* [What is expected]: Which lines of the entries contain the string "defined"? Copy each of them.

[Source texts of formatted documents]
^^^^^^^^

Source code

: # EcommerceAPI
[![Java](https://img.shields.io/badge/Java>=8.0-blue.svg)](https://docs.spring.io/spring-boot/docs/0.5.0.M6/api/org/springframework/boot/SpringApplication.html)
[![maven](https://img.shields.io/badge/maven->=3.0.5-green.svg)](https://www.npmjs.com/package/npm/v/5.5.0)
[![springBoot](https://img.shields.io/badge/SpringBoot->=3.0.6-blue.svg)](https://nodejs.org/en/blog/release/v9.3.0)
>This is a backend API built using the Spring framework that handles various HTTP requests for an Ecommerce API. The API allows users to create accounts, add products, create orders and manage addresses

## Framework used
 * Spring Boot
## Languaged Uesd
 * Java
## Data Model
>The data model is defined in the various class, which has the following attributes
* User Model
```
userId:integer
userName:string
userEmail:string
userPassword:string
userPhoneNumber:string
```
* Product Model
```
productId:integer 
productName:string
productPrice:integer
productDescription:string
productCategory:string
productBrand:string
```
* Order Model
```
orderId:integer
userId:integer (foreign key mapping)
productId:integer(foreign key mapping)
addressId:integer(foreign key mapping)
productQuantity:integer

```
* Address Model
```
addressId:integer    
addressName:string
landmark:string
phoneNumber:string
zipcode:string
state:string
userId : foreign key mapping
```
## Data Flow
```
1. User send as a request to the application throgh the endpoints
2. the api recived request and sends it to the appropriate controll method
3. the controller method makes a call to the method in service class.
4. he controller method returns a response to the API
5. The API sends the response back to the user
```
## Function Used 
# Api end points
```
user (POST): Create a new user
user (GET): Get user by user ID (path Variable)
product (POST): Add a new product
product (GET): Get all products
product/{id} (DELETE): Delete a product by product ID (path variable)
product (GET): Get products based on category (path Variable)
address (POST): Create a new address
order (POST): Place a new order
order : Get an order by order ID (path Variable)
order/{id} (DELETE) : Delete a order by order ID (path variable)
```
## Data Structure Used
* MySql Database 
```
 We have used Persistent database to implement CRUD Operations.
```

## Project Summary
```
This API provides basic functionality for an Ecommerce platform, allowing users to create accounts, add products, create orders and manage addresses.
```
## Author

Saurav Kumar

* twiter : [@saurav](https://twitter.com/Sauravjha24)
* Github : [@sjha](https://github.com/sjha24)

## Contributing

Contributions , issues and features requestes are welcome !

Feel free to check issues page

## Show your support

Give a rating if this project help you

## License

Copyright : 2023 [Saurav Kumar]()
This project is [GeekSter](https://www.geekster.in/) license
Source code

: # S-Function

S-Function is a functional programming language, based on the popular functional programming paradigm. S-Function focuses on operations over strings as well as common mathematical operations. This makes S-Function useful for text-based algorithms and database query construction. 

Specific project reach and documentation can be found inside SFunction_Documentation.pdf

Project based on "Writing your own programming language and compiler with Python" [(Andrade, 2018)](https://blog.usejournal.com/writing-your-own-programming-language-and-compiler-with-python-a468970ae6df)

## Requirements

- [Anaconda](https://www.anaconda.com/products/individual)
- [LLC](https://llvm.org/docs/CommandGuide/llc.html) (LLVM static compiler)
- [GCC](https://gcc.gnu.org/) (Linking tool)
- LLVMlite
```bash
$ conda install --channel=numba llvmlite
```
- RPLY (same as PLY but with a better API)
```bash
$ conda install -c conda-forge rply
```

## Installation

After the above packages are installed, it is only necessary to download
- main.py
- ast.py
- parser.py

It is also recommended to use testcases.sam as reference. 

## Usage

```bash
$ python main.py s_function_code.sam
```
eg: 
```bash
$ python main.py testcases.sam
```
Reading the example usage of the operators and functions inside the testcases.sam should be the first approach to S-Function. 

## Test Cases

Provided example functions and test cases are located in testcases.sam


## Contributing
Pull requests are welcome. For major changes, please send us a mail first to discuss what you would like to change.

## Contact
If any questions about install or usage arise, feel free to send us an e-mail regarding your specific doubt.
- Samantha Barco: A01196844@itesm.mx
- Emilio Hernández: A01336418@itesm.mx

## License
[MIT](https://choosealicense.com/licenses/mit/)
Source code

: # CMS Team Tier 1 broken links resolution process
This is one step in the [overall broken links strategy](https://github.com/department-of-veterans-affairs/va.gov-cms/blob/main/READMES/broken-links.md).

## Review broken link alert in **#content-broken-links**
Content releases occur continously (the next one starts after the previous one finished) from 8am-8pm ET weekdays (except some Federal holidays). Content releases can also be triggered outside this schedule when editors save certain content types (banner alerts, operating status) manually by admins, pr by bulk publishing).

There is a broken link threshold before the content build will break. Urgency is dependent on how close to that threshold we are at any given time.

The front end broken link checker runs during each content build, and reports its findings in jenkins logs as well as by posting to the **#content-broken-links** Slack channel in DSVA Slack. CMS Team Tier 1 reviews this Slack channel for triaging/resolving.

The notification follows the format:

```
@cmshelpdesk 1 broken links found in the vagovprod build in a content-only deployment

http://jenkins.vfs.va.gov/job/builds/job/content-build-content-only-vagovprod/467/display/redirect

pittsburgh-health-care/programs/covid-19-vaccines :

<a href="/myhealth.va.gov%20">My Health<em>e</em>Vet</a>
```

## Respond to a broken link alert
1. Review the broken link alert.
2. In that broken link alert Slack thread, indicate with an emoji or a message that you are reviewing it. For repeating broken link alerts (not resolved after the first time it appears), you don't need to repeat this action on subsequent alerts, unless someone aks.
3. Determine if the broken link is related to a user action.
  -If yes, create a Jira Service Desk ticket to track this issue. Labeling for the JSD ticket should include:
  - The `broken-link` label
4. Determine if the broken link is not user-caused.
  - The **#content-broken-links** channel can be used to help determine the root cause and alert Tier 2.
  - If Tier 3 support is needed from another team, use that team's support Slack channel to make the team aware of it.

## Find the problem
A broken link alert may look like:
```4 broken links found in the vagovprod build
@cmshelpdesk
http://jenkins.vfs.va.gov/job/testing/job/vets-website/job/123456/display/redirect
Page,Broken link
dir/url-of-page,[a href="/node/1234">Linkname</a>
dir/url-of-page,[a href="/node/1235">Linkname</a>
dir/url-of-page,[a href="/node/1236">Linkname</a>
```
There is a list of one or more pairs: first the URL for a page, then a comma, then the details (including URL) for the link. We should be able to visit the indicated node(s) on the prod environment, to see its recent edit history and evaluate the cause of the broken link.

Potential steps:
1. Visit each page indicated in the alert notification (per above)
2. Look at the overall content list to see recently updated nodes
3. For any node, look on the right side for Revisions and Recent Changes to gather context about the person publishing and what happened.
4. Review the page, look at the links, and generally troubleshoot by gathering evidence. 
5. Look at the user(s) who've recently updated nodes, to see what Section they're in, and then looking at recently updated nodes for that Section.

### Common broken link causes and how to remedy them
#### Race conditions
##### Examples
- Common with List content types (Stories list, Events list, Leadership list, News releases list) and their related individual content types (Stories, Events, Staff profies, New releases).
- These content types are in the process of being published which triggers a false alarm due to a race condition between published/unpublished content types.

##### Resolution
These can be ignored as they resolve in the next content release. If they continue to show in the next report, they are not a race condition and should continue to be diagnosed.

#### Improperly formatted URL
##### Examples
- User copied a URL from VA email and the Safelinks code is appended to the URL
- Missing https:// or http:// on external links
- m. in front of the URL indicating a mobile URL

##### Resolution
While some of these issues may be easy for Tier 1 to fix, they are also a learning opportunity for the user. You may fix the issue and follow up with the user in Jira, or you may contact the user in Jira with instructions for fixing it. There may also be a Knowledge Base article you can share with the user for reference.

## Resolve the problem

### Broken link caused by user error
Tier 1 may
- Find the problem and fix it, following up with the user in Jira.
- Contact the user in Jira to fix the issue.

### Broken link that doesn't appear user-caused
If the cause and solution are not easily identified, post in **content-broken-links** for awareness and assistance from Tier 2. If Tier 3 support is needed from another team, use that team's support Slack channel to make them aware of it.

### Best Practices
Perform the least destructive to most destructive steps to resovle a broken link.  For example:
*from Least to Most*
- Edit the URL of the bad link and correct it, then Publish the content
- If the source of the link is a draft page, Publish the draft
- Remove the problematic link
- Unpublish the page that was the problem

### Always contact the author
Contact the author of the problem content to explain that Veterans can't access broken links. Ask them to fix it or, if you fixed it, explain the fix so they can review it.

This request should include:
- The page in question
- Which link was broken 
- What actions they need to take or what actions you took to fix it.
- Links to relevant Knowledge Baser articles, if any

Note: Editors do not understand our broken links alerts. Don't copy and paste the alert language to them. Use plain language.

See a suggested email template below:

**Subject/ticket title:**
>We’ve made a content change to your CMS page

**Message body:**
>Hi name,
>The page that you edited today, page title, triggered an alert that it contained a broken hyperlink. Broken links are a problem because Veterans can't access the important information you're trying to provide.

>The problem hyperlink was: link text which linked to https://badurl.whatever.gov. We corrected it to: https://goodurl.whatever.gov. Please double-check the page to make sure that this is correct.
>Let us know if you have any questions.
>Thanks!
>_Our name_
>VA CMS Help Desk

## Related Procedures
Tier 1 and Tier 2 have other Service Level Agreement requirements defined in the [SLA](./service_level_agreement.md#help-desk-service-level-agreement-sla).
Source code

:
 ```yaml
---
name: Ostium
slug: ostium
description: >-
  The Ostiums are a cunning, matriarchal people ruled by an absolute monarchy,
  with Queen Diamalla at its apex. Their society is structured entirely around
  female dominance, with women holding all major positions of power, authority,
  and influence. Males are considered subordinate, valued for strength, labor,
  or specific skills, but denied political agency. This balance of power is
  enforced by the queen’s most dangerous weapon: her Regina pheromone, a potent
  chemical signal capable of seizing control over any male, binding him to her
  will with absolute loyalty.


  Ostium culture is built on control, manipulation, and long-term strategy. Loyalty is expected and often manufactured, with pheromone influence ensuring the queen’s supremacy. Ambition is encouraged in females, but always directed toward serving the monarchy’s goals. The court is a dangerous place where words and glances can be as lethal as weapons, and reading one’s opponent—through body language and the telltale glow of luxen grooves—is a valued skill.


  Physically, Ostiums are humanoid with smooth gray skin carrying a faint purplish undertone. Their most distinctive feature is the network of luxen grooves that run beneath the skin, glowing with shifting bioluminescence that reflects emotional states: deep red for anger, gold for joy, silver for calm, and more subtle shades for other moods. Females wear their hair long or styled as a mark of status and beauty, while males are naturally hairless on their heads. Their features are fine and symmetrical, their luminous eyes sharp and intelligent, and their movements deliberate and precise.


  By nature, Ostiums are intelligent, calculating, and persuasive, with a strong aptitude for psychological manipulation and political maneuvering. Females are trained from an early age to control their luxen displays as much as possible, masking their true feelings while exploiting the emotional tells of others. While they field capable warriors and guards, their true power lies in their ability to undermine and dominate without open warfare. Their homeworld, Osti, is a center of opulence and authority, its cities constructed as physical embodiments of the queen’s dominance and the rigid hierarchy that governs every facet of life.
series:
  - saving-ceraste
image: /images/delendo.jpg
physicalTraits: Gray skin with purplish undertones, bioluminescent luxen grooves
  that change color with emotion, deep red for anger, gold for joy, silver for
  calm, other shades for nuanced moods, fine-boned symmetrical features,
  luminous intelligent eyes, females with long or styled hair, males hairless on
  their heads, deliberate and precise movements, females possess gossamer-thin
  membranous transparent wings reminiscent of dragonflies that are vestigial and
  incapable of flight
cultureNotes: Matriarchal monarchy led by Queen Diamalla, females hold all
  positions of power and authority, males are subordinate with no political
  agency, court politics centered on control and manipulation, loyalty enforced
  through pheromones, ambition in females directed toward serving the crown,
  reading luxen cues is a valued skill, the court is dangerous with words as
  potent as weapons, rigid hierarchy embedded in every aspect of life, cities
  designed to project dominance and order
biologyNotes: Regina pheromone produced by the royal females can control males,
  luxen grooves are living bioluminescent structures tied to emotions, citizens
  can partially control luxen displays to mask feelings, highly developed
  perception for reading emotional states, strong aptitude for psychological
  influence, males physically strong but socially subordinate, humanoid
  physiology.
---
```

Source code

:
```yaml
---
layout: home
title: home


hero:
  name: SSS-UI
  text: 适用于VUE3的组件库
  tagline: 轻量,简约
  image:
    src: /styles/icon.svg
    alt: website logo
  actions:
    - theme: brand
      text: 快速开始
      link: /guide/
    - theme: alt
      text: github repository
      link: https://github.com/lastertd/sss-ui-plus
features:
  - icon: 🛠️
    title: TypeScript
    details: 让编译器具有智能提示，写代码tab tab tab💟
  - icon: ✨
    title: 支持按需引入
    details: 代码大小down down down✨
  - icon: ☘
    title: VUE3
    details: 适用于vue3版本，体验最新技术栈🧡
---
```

^^^^^^^^

* [Answer area]:
>The data model is defined in the various class, which has the following attributes
Tier 1 and Tier 2 have other Service Level Agreement requirements defined in the [SLA](./service_level_agreement.md#help-desk-service-level-agreement-sla).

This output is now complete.